### WHAT YOU SHOULD DO
Could you restate, word for word, the line that has "Text data types in" and all lines following it through the end of the entries below?
────
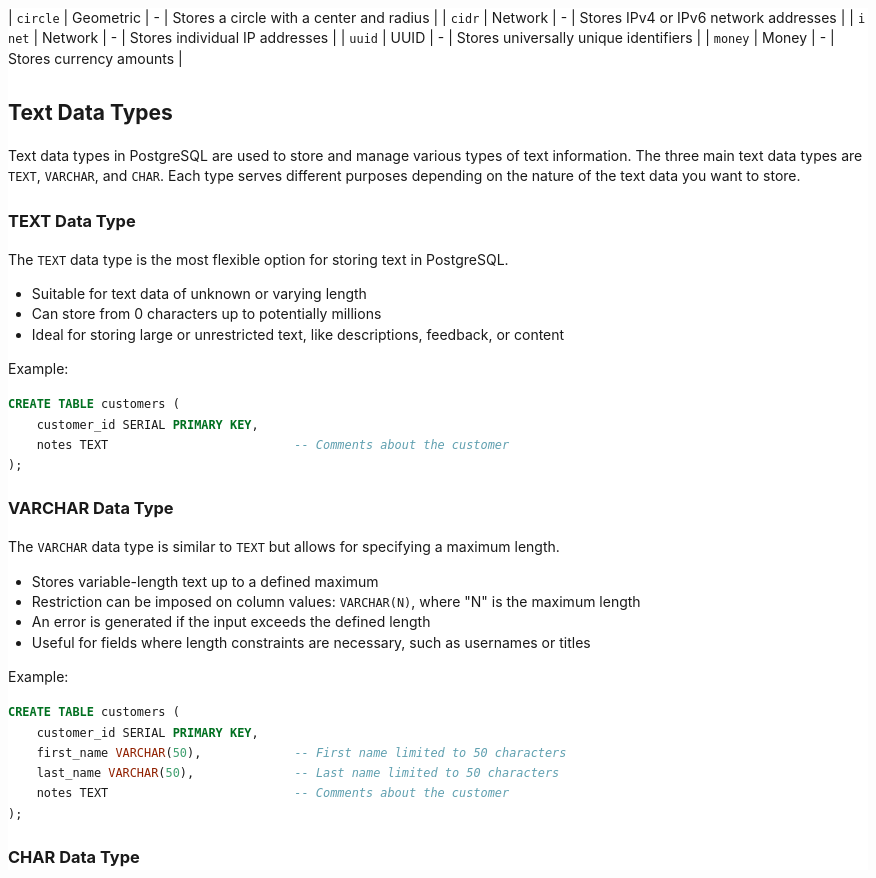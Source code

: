 | `circle`        | Geometric     | -            | Stores a circle with a center and radius                    |
| `cidr`          | Network       | -            | Stores IPv4 or IPv6 network addresses                       |
| `inet`          | Network       | -            | Stores individual IP addresses                              |
| `uuid`          | UUID          | -            | Stores universally unique identifiers                       |
| `money`         | Money         | -            | Stores currency amounts                                     |


## Text Data Types 

Text data types in PostgreSQL are used to store and manage various types of text information. The three main text data types are `TEXT`, `VARCHAR`, and `CHAR`. Each type serves different purposes depending on the nature of the text data you want to store.

### TEXT Data Type

The `TEXT` data type is the most flexible option for storing text in PostgreSQL.

- Suitable for text data of unknown or varying length
- Can store from 0 characters up to potentially millions
- Ideal for storing large or unrestricted text, like descriptions, feedback, or content

Example:

```sql
CREATE TABLE customers (
    customer_id SERIAL PRIMARY KEY,
    notes TEXT                          -- Comments about the customer
);
```


### VARCHAR Data Type

The `VARCHAR` data type is similar to `TEXT` but allows for specifying a maximum length.

- Stores variable-length text up to a defined maximum
- Restriction can be imposed on column values: `VARCHAR(N)`, where "N" is the maximum length
- An error is generated if the input exceeds the defined length
- Useful for fields where length constraints are necessary, such as usernames or titles

Example:


```sql
CREATE TABLE customers (
    customer_id SERIAL PRIMARY KEY,
    first_name VARCHAR(50),             -- First name limited to 50 characters
    last_name VARCHAR(50),              -- Last name limited to 50 characters
    notes TEXT                          -- Comments about the customer
);
```

### CHAR Data Type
────
### ANSWER
Text data types in PostgreSQL are used to store and manage various types of text information. The three main text data types are `TEXT`, `VARCHAR`, and `CHAR`. Each type serves different purposes depending on the nature of the text data you want to store.

### TEXT Data Type

The `TEXT` data type is the most flexible option for storing text in PostgreSQL.

- Suitable for text data of unknown or varying length
- Can store from 0 characters up to potentially millions
- Ideal for storing large or unrestricted text, like descriptions, feedback, or content

Example:

```sql
CREATE TABLE customers (
    customer_id SERIAL PRIMARY KEY,
    notes TEXT                          -- Comments about the customer
);
```


### VARCHAR Data Type

The `VARCHAR` data type is similar to `TEXT` but allows for specifying a maximum length.

- Stores variable-length text up to a defined maximum
- Restriction can be imposed on column values: `VARCHAR(N)`, where "N" is the maximum length
- An error is generated if the input exceeds the defined length
- Useful for fields where length constraints are necessary, such as usernames or titles

Example:


```sql
CREATE TABLE customers (
    customer_id SERIAL PRIMARY KEY,
    first_name VARCHAR(50),             -- First name limited to 50 characters
    last_name VARCHAR(50),              -- Last name limited to 50 characters
    notes TEXT                          -- Comments about the customer
);
```

### CHAR Data Type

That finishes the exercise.